An increasingly high medication burden plagues children who undergo cardiac surgery, a new analysis shows.
These data were reported by Joyce L. Woo, MD, MS, of the Northwestern University Feinberg School of Medicine, Chicago, and colleagues, in a manuscript published Monday online and in the Sept. 26 issue of the Journal of the American College of Cardiology.
Roughly 1% of live births produce children with congenital heart defects, despite a decrease in overall mortality rates for children with heart defects over time. Children who undergo cardiac surgery often have longitudinal burdens, and chronic use of medication is one measurement of disease burden used to determine overall healthcare utilization and expenditures.
This study investigated outpatient prescription medication use and expenditures for children enrolled in New York state pediatric Medicaid. Children who underwent cardiac surgery were compared with children in the general pediatric population. This retrospective cohort study utilized the New York State Heart Surgery Collaborative for Longitudinal Outcomes and Utilization of Resources database, between 2006 and 2019, to evaluate all Medicaid enrollees under 18 years of age.
The primary outcomes of this study included total chronic medications per person-year, children per 100 person-years using ≥1 and ≥3 medications and medication expenditures per person-year. Outcome differences were examined between children who underwent cardiac surgery, referred to as “cardiac enrollees,” and the general pediatric population. Associations between outcomes and clinical characteristics were analyzed using multivariable regression.
A total of 5,459 children (32,131 person-years; 45.4% female; 19.5% Hispanic, 18.7% Non-Hispanic Black, 30.9% Non-Hispanic white) who underwent cardiac surgery and 4.5 million children (22 million person-years; 48.7% female; 16.9% Hispanic, 19.6% Non-Hispanic Black, 25.8% Non-Hispanic white) who did not undergo cardiac surgery were included in the study.
More than 4 in 10 children in the cardiac surgery cohort were using ≥1 chronic medication, whereas 1 in 10 children in the non-cardiac surgery group used ≥1 chronic medication. Cardiac enrollees incurred medication expenditures 10 times higher per person-year than children who were not cardiac enrollees. Chronic medication use was associated with disease severity in cardiac enrollees, and chronic medication use was highest in infants. Roughly 50% of adolescent cardiac enrollees were taking ≥1 chronic medication.
Some limitations of this study included that the investigators used filled prescriptions and refills as proxies for medication usage. There could be potential bias in the connection between filled prescriptions and use of the medication. In addition, out-of-pocket expenses were not included in the medication expenditures analysis. Finally, the results may not be generalizable to uninsured children or children outside New York.
Overall, there is a high medication burden on children who undergo cardiac surgery. Understanding this burden, along with chronic medication expenditures, may better inform policies directed toward improving the value of care.

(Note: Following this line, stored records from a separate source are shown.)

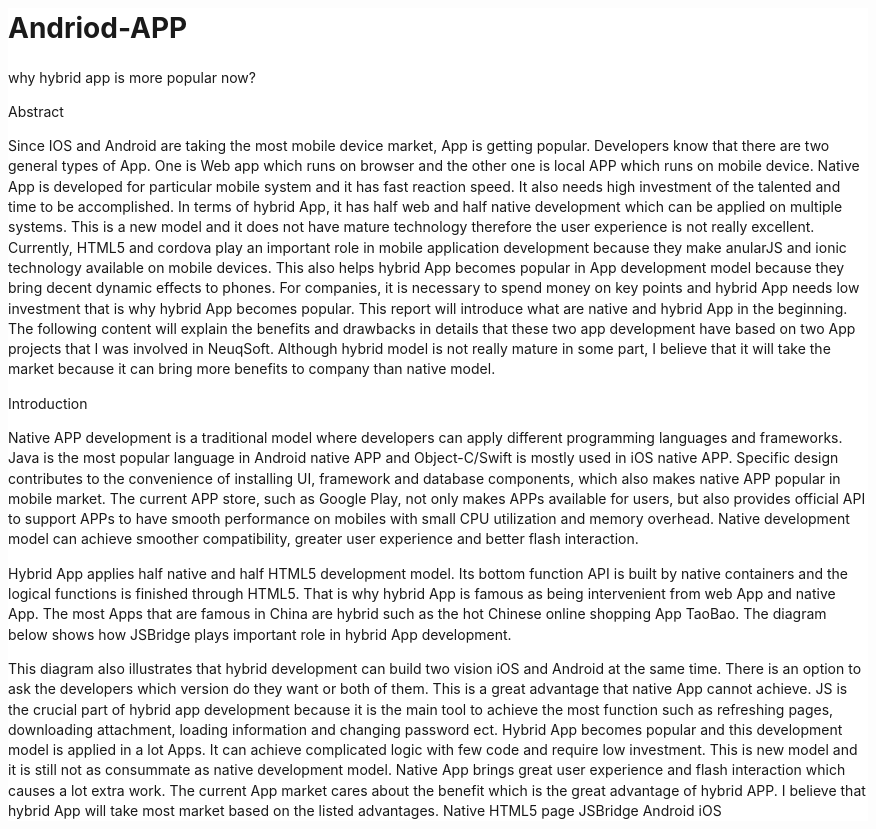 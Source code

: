 # Andriod-APP
why hybrid app is more popular now?

Abstract


Since IOS and Android are taking the most mobile device market, App is getting
popular. Developers know that there are two general types of App. One is Web app
which runs on browser and the other one is local APP which runs on mobile device.
Native App is developed for particular mobile system and it has fast reaction speed. It
also needs high investment of the talented and time to be accomplished. In terms of
hybrid App, it has half web and half native development which can be applied on
multiple systems. This is a new model and it does not have mature technology
therefore the user experience is not really excellent. Currently, HTML5 and cordova
play an important role in mobile application development because they make anularJS
and ionic technology available on mobile devices. This also helps hybrid App
becomes popular in App development model because they bring decent dynamic
effects to phones. For companies, it is necessary to spend money on key points and
hybrid App needs low investment that is why hybrid App becomes popular. This
report will introduce what are native and hybrid App in the beginning. The following
content will explain the benefits and drawbacks in details that these two app
development have based on two App projects that I was involved in NeuqSoft.
Although hybrid model is not really mature in some part, I believe that it will take the
market because it can bring more benefits to company than native model.


Introduction


Native APP development is a traditional model where developers can apply different programming languages and frameworks. Java is the most popular language in Android native APP and Object-C/Swift is mostly used in iOS native APP. Specific design contributes to the convenience of installing UI, framework and database components, which also makes native APP popular in mobile market. The current APP store, such as Google Play, not only makes APPs available for users, but also provides official API to support APPs to have smooth performance on mobiles with small CPU utilization and memory overhead. Native development model can achieve smoother compatibility, greater user experience and better flash interaction.


Hybrid App applies half native and half HTML5 development model. Its bottom
function API is built by native containers and the logical functions is finished through
HTML5. That is why hybrid App is famous as being intervenient from web App and
native App. The most Apps that are famous in China are hybrid such as the hot
Chinese online shopping App TaoBao. The diagram below shows how JSBridge plays
important role in hybrid App development.


This diagram also illustrates that hybrid development can build two vision iOS and
Android at the same time. There is an option to ask the developers which version do
they want or both of them. This is a great advantage that native App cannot achieve.
JS is the crucial part of hybrid app development because it is the main tool to achieve
the most function such as refreshing pages, downloading attachment, loading
information and changing password ect. Hybrid App becomes popular and this
development model is applied in a lot Apps. It can achieve complicated logic with few
code and require low investment. This is new model and it is still not as consummate
as native development model. Native App brings great user experience and flash
interaction which causes a lot extra work. The current App market cares about the
benefit which is the great advantage of hybrid APP. I believe that hybrid App will take
most market based on the listed advantages.
Native
HTML5 page
JSBridge
Android iOS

In an accompanying editorial, Mary B. Taylor, MD, MSCI, of the University of Mississippi Medical Center, Jackson, described the societal impacts of congenital heart defects and the importance of understanding the best management strategies for children with cardiac problems.
“Understanding the impact of chronic medication usage is important for providers, not only to better care for their individual patients but also to better understand the broader impact on this population,” she wrote.
The editorialist highlighted the study’s finding that the observed differences in chronic medication use between cardiac and non-cardiac pediatric patients continued throughout childhood despite disease severity, as well as the social challenges families face when caring for a child taking chronic medications.
“This paper emphasizes that pediatricians and subspecialists should continuously weigh the psychological burden and potential risks associated with prescribing ‘yet another’ chronic medication. Because more children with congenital heart anomalies are now living to adulthood, this report is even more impactful than ever,” she concluded.
Woo JL, Nash KA, Dragan K, et al. Chronic Medication Burden After Cardiac Surgery for Pediatric Medicaid Beneficiaries. J Am Coll Cardiol. 2023;82:1331-1340.
Taylor MB. The Burden of Chronic Medication in Congenital Heart Disease Matters. J Am Coll Cardiol. 2023;82:1341-1342.